Social media largely inaccessible as Uganda votes

February 18, 2016 1:40 pm


.A man walks past election posters for opposition leader Kizza Besigye with a sign that says "The Ugandaz Obama", in Kampala/AFP
.A man walks past election posters for opposition leader Kizza Besigye with a sign that says “The Ugandaz Obama”, in Kampala/AFP
KAMPALA, Uganda, Feb 18 – Uganda’s veteran leader Yoweri Museveni was expected to extend his power into a fourth decade as people voted Thursday in presidential and parliamentary polls amid long delays.

Voting was due to begin at 07am (0400 GMT) but the process was stalled for up to four hours in numerous polling stations where ballot boxes and papers did not arrive on time.

The long delays occurred especially in the capital Kampala, where the opposition usually gains many votes.

Election commission spokesman Jotham Taremwa said, “there was a bit of a delay at some polling stations because of logistical problems.”

At one Kampala polling centre, hundreds of frustrated voters shouted and gesticulated at election officials. “They are denying us our constitutional right,” said Elias Bukenya, a 27-year old teacher who suspected foul play.

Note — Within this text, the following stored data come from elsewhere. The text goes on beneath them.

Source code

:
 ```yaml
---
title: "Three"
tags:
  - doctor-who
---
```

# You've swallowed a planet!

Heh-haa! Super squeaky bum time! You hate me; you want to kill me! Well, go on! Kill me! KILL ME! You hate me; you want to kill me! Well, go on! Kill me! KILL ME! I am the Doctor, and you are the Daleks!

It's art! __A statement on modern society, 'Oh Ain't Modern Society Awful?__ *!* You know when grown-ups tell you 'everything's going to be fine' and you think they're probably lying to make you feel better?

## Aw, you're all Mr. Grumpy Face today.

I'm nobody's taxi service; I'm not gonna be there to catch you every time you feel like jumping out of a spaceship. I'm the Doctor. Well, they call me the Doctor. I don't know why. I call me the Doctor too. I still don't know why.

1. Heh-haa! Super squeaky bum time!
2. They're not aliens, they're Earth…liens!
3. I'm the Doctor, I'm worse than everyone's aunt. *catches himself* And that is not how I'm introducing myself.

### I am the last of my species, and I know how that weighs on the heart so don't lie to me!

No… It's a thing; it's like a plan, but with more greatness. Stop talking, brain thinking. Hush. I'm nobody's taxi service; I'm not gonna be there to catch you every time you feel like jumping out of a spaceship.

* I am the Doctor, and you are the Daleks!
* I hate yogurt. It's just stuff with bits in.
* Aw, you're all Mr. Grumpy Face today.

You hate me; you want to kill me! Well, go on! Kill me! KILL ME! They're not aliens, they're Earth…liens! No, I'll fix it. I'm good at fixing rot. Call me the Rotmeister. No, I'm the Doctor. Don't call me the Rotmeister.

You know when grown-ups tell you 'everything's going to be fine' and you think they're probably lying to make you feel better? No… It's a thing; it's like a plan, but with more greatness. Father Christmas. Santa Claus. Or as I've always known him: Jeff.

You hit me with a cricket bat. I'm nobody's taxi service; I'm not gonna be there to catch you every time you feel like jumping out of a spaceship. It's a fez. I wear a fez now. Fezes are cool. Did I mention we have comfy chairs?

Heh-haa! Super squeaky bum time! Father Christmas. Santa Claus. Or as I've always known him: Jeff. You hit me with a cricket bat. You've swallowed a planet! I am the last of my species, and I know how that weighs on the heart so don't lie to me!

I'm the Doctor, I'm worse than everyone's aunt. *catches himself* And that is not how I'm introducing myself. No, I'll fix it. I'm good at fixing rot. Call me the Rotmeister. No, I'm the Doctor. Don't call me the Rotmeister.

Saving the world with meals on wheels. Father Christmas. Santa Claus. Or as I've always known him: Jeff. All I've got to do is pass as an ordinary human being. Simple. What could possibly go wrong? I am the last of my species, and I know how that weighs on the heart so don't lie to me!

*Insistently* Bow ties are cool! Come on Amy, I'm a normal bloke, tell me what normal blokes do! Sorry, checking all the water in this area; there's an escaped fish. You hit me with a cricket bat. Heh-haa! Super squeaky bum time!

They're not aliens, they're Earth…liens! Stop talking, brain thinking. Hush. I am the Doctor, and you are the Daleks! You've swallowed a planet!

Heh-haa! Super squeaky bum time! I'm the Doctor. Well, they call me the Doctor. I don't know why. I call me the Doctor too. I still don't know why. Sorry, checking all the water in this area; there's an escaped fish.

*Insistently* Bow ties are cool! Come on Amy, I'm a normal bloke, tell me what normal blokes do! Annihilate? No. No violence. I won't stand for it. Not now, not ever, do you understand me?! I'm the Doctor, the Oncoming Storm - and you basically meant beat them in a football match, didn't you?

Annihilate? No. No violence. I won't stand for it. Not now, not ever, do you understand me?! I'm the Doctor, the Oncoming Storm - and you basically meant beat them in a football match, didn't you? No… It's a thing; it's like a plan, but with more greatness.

Social media, including Facebook and Twitter, were largely inaccessible on voting day although Internet-savvy Ugandans dodged the apparent shutdown using virtual private networks.

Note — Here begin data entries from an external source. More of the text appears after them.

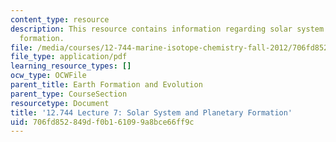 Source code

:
 ```yaml
---
content_type: resource
description: This resource contains information regarding solar system and planetary
  formation.
file: /media/courses/12-744-marine-isotope-chemistry-fall-2012/706fd852849df0b161099a8bce66ff9c_MIT12_744F12_Lec7.pdf
file_type: application/pdf
learning_resource_types: []
ocw_type: OCWFile
parent_title: Earth Formation and Evolution
parent_type: CourseSection
resourcetype: Document
title: '12.744 Lecture 7: Solar System and Planetary Formation'
uid: 706fd852-849d-f0b1-6109-9a8bce66ff9c
---
```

Government regulator, the Uganda Communications Commission, said the attempted shutdown was for “security reasons” without giving details.
READ: Ugandan presidential polls open with delays

Museveni is widely predicted to win a fifth term, with the 71-year-old former rebel fighter who seized power in 1986 entering his fourth decade in power.

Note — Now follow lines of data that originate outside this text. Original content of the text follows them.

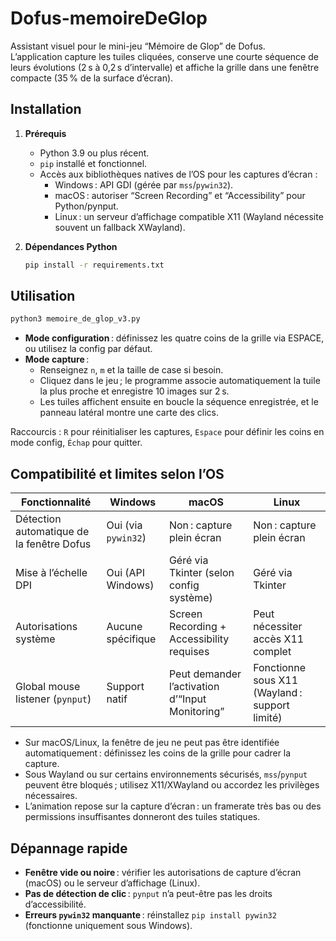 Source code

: # Dofus-memoireDeGlop

Assistant visuel pour le mini-jeu “Mémoire de Glop” de Dofus.  
L’application capture les tuiles cliquées, conserve une courte séquence de leurs évolutions (2 s à 0,2 s d’intervalle) et affiche la grille dans une fenêtre compacte (35 % de la surface d’écran).

## Installation

1. **Prérequis**
   - Python 3.9 ou plus récent.
   - `pip` installé et fonctionnel.
   - Accès aux bibliothèques natives de l’OS pour les captures d’écran :
     - Windows : API GDI (gérée par `mss`/`pywin32`).
     - macOS : autoriser “Screen Recording” et “Accessibility” pour Python/pynput.
     - Linux : un serveur d’affichage compatible X11 (Wayland nécessite souvent un fallback XWayland).

2. **Dépendances Python**
   ```bash
   pip install -r requirements.txt
   ```

## Utilisation

```bash
python3 memoire_de_glop_v3.py
```

- **Mode configuration** : définissez les quatre coins de la grille via ESPACE, ou utilisez la config par défaut.
- **Mode capture** :
  - Renseignez `n`, `m` et la taille de case si besoin.
  - Cliquez dans le jeu ; le programme associe automatiquement la tuile la plus proche et enregistre 10 images sur 2 s.
  - Les tuiles affichent ensuite en boucle la séquence enregistrée, et le panneau latéral montre une carte des clics.

Raccourcis : `R` pour réinitialiser les captures, `Espace` pour définir les coins en mode config, `Échap` pour quitter.

## Compatibilité et limites selon l’OS

| Fonctionnalité                              | Windows                                    | macOS                                               | Linux                                               |
|---------------------------------------------|--------------------------------------------|-----------------------------------------------------|-----------------------------------------------------|
| Détection automatique de la fenêtre Dofus   | Oui (via `pywin32`)                        | Non : capture plein écran                           | Non : capture plein écran                           |
| Mise à l’échelle DPI                         | Oui (API Windows)                          | Géré via Tkinter (selon config système)             | Géré via Tkinter                                   |
| Autorisations système                       | Aucune spécifique                          | Screen Recording + Accessibility requises           | Peut nécessiter accès X11 complet                  |
| Global mouse listener (`pynput`)            | Support natif                              | Peut demander l’activation d’“Input Monitoring”     | Fonctionne sous X11 (Wayland : support limité)     |

- Sur macOS/Linux, la fenêtre de jeu ne peut pas être identifiée automatiquement : définissez les coins de la grille pour cadrer la capture.
- Sous Wayland ou sur certains environnements sécurisés, `mss`/`pynput` peuvent être bloqués ; utilisez X11/XWayland ou accordez les privilèges nécessaires.
- L’animation repose sur la capture d’écran : un framerate très bas ou des permissions insuffisantes donneront des tuiles statiques.

## Dépannage rapide

- **Fenêtre vide ou noire** : vérifier les autorisations de capture d’écran (macOS) ou le serveur d’affichage (Linux).
- **Pas de détection de clic** : `pynput` n’a peut-être pas les droits d’accessibilité.
- **Erreurs `pywin32` manquante** : réinstallez `pip install pywin32` (fonctionne uniquement sous Windows).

The strongest among seven challengers is Kizza Besigye, 59, who is making his fourth run at the presidency and ended his campaign claiming the election would be neither free nor fair.

At polling stations where voting got underway more or less on time, experienced voters turned up anticipating a long wait in the hot sun.

At Nakulabye in the capital Fred Musoke, 34, said, “I came ready – I packed tea and pancakes to wait until I vote.”